Unfortunately (emphasis mine),
Over the last decade or so there has been a resurgence of piracy off
the horn of Africa and in the Straits of Malacca ... Like seventeenth-
and eighteenth-century pirates, the modern variety choose to
plunder ships in waters in which government enforcement is weak, such
as those around Somalia and Indonesia, and commercial vessels are
Beyond this, however, modern pirates share little in common with
their predecessors. Seventeenth- and eighteenth-century pirates lived
together for long periods of time at sea. ... Because of this, their ships
formed miniature “floating societies.” Like all societies, pirates’ floating
ones also required social rules and governance institutions if pirates
were to maintain their “abominable combination.”

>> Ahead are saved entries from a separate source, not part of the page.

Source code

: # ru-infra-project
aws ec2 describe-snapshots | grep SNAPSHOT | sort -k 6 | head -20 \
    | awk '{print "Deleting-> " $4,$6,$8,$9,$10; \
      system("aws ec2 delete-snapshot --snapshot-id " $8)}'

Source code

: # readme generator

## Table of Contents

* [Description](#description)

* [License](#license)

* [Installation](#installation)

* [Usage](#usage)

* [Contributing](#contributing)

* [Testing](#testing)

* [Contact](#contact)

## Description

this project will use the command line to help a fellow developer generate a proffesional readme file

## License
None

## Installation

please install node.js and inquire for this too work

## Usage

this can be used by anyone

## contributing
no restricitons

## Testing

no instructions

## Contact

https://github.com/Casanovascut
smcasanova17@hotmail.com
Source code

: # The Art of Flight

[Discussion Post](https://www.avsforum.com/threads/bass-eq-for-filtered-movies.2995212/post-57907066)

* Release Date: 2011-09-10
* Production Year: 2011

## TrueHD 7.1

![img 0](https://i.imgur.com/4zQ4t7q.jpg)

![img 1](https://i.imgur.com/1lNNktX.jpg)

In contrast, modern pirates spend almost no time together on their
ships. Their “raids” take one of two forms. The first and most common
method constitutes little more than maritime muggery. Pirate “crews”
of two to six hop in small speedboats with guns; pull alongside legitimate
ships, usually in territorial waters close to the coast; and threaten their
prey at gunpoint to give up their watches, jewelry, and whatever money
the boat may be carrying. They then return to their villages on the coast,
where they live among nonpirates and resume regular employment.
These pirates do not live, sleep, and interact together on their ships
for months, weeks, or even days on end. They therefore do not constitute
a society and face few, if any, of the problems of social cooperation and
order their forefathers did.
The second and far less common method of modern piracy is somewhat
different. Crews again are small—between five and 15 men—and
spend very little time together at sea. But professional land-based criminals
hire these modern pirates to steal boats, which they then convert
into “phantom ships” and resell. They pay these modern pirates lump
sums and contract them on a case-by-case basis. Like the maritime muggers,
pirates-for-hire rely predominantly on hijacking methods to steal
ships, though for larger vessels they have been known to plant “insiders”—
sailors who pretend to be legitimate sailors seeking employment
on the ship in question—who later hijack the target from the inside.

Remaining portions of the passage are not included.